Segment Start: Input

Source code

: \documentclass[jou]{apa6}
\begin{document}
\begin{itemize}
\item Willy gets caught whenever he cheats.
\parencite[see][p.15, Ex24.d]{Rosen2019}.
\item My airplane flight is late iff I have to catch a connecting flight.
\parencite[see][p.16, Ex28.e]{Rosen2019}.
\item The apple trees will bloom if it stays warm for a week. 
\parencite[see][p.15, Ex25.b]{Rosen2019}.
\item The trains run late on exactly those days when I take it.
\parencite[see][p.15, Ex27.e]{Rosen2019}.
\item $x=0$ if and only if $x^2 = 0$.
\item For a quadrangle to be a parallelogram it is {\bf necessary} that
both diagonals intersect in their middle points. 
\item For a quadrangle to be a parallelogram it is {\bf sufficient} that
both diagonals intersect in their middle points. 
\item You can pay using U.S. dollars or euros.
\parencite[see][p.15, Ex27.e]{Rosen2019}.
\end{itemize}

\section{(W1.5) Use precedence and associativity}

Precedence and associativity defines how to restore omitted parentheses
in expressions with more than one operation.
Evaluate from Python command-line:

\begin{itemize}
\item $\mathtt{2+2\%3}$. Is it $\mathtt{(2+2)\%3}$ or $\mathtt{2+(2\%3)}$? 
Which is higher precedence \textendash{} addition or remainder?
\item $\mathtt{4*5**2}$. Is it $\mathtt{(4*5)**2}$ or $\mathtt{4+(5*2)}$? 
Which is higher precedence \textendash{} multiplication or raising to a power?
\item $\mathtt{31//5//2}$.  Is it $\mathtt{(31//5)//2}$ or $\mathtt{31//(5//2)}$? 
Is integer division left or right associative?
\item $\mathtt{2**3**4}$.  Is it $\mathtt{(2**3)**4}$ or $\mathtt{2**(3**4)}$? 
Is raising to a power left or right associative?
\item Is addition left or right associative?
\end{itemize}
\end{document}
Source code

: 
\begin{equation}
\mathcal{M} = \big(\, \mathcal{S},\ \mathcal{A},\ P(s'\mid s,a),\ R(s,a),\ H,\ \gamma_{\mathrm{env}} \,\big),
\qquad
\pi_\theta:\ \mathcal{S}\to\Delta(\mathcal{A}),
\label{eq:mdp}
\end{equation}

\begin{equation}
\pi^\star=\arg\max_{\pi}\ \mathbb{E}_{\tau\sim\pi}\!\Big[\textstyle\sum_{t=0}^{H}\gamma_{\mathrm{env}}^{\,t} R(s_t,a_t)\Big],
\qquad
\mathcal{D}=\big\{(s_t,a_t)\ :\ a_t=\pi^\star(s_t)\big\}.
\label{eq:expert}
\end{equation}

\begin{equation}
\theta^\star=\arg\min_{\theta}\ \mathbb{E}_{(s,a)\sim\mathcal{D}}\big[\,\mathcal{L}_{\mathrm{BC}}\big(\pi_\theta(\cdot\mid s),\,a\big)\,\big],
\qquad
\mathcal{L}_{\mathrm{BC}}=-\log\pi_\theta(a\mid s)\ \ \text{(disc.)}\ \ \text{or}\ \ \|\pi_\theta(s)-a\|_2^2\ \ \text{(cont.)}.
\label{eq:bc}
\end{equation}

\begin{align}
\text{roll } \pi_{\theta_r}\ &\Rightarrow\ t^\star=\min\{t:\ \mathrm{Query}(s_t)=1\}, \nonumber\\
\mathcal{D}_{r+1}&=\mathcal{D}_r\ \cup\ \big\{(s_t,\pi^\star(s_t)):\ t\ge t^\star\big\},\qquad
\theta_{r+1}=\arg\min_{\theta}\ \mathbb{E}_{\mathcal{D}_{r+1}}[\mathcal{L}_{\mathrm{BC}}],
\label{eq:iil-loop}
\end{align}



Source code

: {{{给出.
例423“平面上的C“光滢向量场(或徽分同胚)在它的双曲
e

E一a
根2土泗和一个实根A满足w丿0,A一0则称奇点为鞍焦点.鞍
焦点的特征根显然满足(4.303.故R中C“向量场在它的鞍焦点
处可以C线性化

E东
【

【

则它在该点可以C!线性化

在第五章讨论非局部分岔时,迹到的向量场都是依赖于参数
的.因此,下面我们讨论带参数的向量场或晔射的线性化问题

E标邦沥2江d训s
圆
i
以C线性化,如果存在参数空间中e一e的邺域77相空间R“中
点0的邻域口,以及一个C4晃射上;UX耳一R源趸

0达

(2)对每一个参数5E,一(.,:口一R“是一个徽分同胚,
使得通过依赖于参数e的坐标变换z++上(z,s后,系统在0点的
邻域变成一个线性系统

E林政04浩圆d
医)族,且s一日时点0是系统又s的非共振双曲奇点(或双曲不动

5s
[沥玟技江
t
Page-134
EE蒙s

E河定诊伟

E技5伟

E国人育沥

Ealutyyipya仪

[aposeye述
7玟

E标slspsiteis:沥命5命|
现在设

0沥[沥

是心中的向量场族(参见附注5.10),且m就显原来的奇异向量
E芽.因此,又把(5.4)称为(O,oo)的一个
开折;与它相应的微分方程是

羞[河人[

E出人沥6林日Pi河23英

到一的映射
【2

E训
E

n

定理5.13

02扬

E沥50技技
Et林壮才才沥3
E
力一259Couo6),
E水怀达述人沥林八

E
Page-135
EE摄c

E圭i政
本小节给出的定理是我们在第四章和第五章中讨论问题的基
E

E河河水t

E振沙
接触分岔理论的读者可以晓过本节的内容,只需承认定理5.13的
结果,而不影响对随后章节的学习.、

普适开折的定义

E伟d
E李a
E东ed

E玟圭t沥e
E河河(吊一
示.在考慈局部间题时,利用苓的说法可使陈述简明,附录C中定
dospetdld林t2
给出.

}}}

Segment End: Input
Segment Start: Input

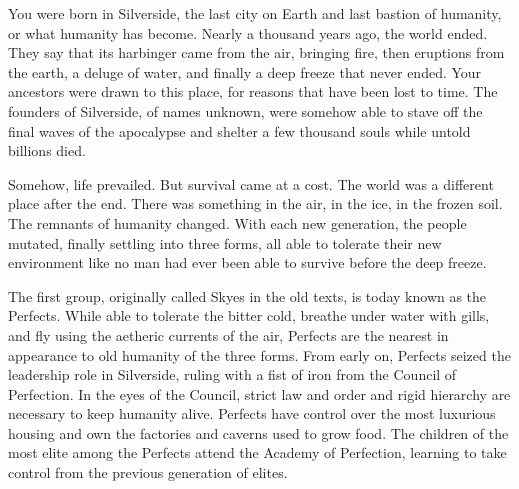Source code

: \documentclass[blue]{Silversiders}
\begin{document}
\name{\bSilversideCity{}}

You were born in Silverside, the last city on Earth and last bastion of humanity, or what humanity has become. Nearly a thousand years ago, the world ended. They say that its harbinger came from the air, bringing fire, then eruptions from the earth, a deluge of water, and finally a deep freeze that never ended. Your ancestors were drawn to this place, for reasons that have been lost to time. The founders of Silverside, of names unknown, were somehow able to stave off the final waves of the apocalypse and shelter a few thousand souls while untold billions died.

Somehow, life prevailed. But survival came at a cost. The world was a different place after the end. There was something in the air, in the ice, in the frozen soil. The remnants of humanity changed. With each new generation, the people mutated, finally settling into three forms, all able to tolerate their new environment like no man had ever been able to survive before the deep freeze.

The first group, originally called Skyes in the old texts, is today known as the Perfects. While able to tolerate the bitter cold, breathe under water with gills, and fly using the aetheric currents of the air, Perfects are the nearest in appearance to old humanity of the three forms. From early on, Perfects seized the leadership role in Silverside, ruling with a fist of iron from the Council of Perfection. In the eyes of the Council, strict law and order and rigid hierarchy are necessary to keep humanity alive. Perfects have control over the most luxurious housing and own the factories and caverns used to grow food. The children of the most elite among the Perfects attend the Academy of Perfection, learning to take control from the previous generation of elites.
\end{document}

Segment End: Input

→ **Your instructions**
Please tally the lines above that include the word "raising" and answer with the number by itself.

→ **Finished task**
2